But I think there's a synthesis possible between what you mean and what OP
meant: ePub readers are somewhat better at adjusting to the reader. "Reader"
here in terms of both the device and the actual human. Text can reflow,
columns are used only where they make sense, and settings can be changed.

PDFs are better at allowing the creator to, well, create. I know there's a
hard core demographic that doesn't believe in any sort visual design. Yet
there are topics and authors where choices of placement, font, color etc. are
made with intent, and to good effect. Everything Tufte comes to mind.

It should be possible, with something like Apple's Book Author, to create such
designs that work well within the e-Book format. But I haven't seen any
examples, probably because I rarely read textbooks these days and tend to buy
paper copies of such books, anyway.

In as far as I have seen illustrations in non-PDF formats, the results are
dismal, with all sorts of sizing problems etc.

------
FarhadG
\- (React) Have sold thousands and now offered for free:
[https://leanpub.com/ui-react](https://leanpub.com/ui-react)

\- (Real-Time Rendering with WebGL2) Just reached out to the publisher. Let's
see what happens: [https://www.amazon.com/Real-Time-Graphics-WebGL-
interactive-...](https://www.amazon.com/Real-Time-Graphics-WebGL-interactive-
applications-
ebook/dp/B07GVNQLH5/ref=sr_1_1?ie=UTF8&qid=1541780051&sr=8-1&keywords=webgl+2#customerReviews)

------
xrd
O'Reilly let me put my book up. Thanks O'Reilly for being a cool publisher!

[https://buildingtoolswithgithub.teddyhyde.io/](https://buildingtoolswithgithub.teddyhyde.io/)

------
chadash
Am I the only one who feels that authors should be paid for their work? I'll
go a step further and say that I think that authors offering up their work for
free hurts the entire ecosystem, since it gives consumers the expectation that
information is free.

Look at phone apps as an example. We've gotten to a point that many (maybe
most) people won't pay $5 for a high quality game that they get hours of usage
out of. So the savviest (in terms of making money) developers make games with
a freemium model, giving you a basic game for free, but charging you for
extras and add-ons. On the face of it, this is fine, since Jack can decide to
make a freemium game and Jill can make her game paid. The problem is that Jill
now lives in a world where free games are so much the norm that without
incredible marketing power, people won't even take a look at her.
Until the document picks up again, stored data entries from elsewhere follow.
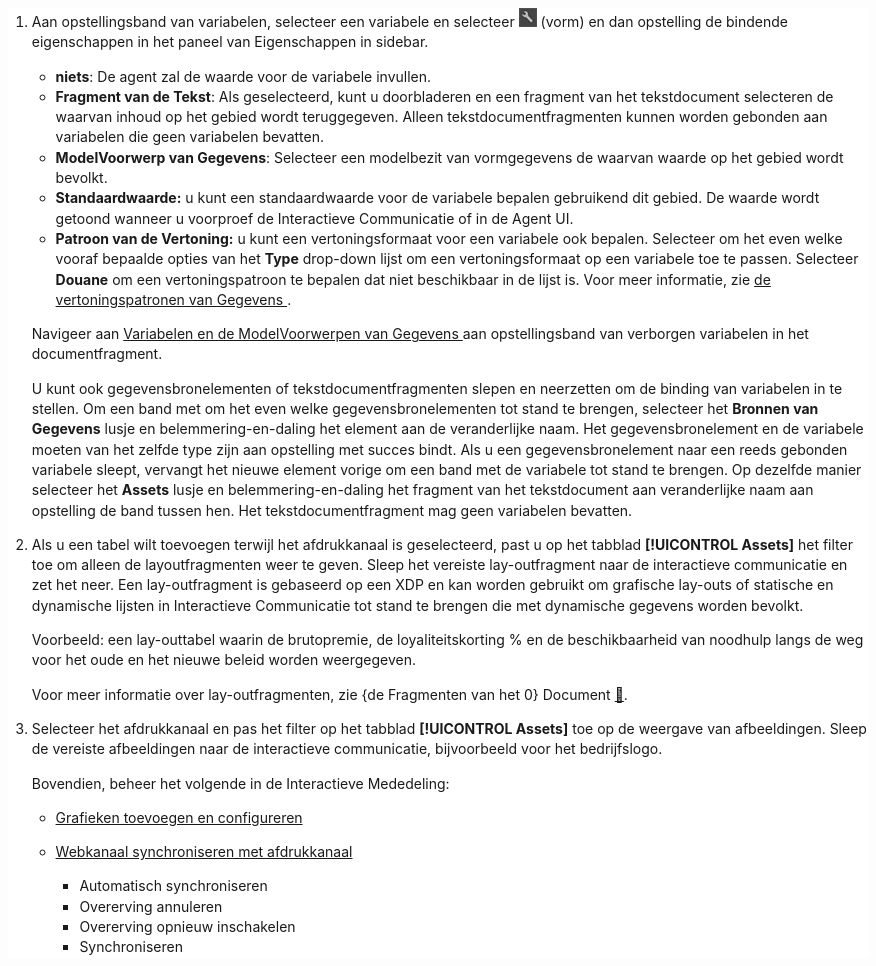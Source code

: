 1. Aan opstellingsband van variabelen, selecteer een variabele en selecteer ![ configure_icon ](assets/configure_icon.png) (vorm) en dan opstelling de bindende eigenschappen in het paneel van Eigenschappen in sidebar.

   * **niets**: De agent zal de waarde voor de variabele invullen.
   * **Fragment van de Tekst**: Als geselecteerd, kunt u doorbladeren en een fragment van het tekstdocument selecteren de waarvan inhoud op het gebied wordt teruggegeven. Alleen tekstdocumentfragmenten kunnen worden gebonden aan variabelen die geen variabelen bevatten.
   * **ModelVoorwerp van Gegevens**: Selecteer een modelbezit van vormgegevens de waarvan waarde op het gebied wordt bevolkt.
   * **Standaardwaarde:** u kunt een standaardwaarde voor de variabele bepalen gebruikend dit gebied. De waarde wordt getoond wanneer u voorproef de Interactieve Communicatie of in de Agent UI.
   * **Patroon van de Vertoning:** u kunt een vertoningsformaat voor een variabele ook bepalen. Selecteer om het even welke vooraf bepaalde opties van het **Type** drop-down lijst om een vertoningsformaat op een variabele toe te passen. Selecteer **Douane** om een vertoningspatroon te bepalen dat niet beschikbaar in de lijst is. Voor meer informatie, zie [ de vertoningspatronen van Gegevens ](../../forms/using/create-interactive-communication.md#datadisplaypatterns).

   Navigeer aan [ Variabelen en de ModelVoorwerpen van Gegevens ](../../forms/using/create-interactive-communication.md#hiddenvariables) aan opstellingsband van verborgen variabelen in het documentfragment.

   U kunt ook gegevensbronelementen of tekstdocumentfragmenten slepen en neerzetten om de binding van variabelen in te stellen.  Om een band met om het even welke gegevensbronelementen tot stand te brengen, selecteer het **Bronnen van Gegevens** lusje en belemmering-en-daling het element aan de veranderlijke naam. Het gegevensbronelement en de variabele moeten van het zelfde type zijn aan opstelling met succes bindt. Als u een gegevensbronelement naar een reeds gebonden variabele sleept, vervangt het nieuwe element vorige om een band met de variabele tot stand te brengen. Op dezelfde manier selecteer het **Assets** lusje en belemmering-en-daling het fragment van het tekstdocument aan veranderlijke naam aan opstelling de band tussen hen. Het tekstdocumentfragment mag geen variabelen bevatten.

1. Als u een tabel wilt toevoegen terwijl het afdrukkanaal is geselecteerd, past u op het tabblad **[!UICONTROL Assets]** het filter toe om alleen de layoutfragmenten weer te geven. Sleep het vereiste lay-outfragment naar de interactieve communicatie en zet het neer. Een lay-outfragment is gebaseerd op een XDP en kan worden gebruikt om grafische lay-outs of statische en dynamische lijsten in Interactieve Communicatie tot stand te brengen die met dynamische gegevens worden bevolkt.

   Voorbeeld: een lay-outtabel waarin de brutopremie, de loyaliteitskorting % en de beschikbaarheid van noodhulp langs de weg voor het oude en het nieuwe beleid worden weergegeven.

   Voor meer informatie over lay-outfragmenten, zie {de Fragmenten van het 0} Document [&#128279;](/help/forms/using/document-fragments.md).

1. Selecteer het afdrukkanaal en pas het filter op het tabblad **[!UICONTROL Assets]** toe op de weergave van afbeeldingen. Sleep de vereiste afbeeldingen naar de interactieve communicatie, bijvoorbeeld voor het bedrijfslogo.

   Bovendien, beheer het volgende in de Interactieve Mededeling:

   * [Grafieken toevoegen en configureren](/help/forms/using/chart-component-interactive-communications.md)
   * [Webkanaal synchroniseren met afdrukkanaal](../../forms/using/create-interactive-communication.md#synchronize)

      * Automatisch synchroniseren
      * Overerving annuleren
      * Overerving opnieuw inschakelen
      * Synchroniseren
The same thing has taken hold in much of the software we use. It's hard to get
my boss to agree to pay $300 for a non-open source, but really nifty JS
library, because there's an inferior version available for free. Another
example is Matlab, which is paid software but is slowly losing marketshare to
Python for scientific computing (numpy/scipy). I personally prefer the latter,
but when I tried out the former in grad school, I was impressed with how well
Matlab was documented and that I could reach out to them and get quick answers
if things weren't working as I expected them to (hint: in python/scipy, things
were often a little bit off in the code. With matlab, it was usually something
_I_ was doing. But it's very helpful to have a paid expert get back to me and
tell me that). It's a shame that people have gotten so used to free software
that they often won't consider paid software anymore.

I get that for things that involve security, you might want to be able to
audit things. And I also think that we 100% need some things to be open
standards decided on by the community. I'm not _against_ free software, I'm
against people not being able to make a living writing paid software. Or
someone spending a lot of time writing a great piece of paid software only for
someone to come along and immediately copy them with a free version.

I don't think that the same thing has taken hold yet with books. By and large,
people are still willing to pay for these. But I sure hope it stays that way.

EDIT: I agree with many that the length of copyrights is ridiculous. I like
the idea of copyright generally, but I think that we need to strike a balance
where producing information is rewarded but has its limits. I don't know what
the answer should be, but life of author plus 70 years (current rule in the
US) seems a bit excessive.

EDIT 2: To show where we area potentially headed, look no further than
newspapers. How many newspapers that exist today are going to be viable over
the next 20 years? Even local newspapers in major cities are struggling
because people today have the expectation that news should be free. I think
that there are interesting proposals for government funding that would allow
citizens to allocate a share of funds to media outlets of their choice. I
haven't really given these much thought. But absent something like that, the
future is going to be filled with a small number of big players plus a lot of
tabloids, eyeball grabbing headlines, and outright fake news.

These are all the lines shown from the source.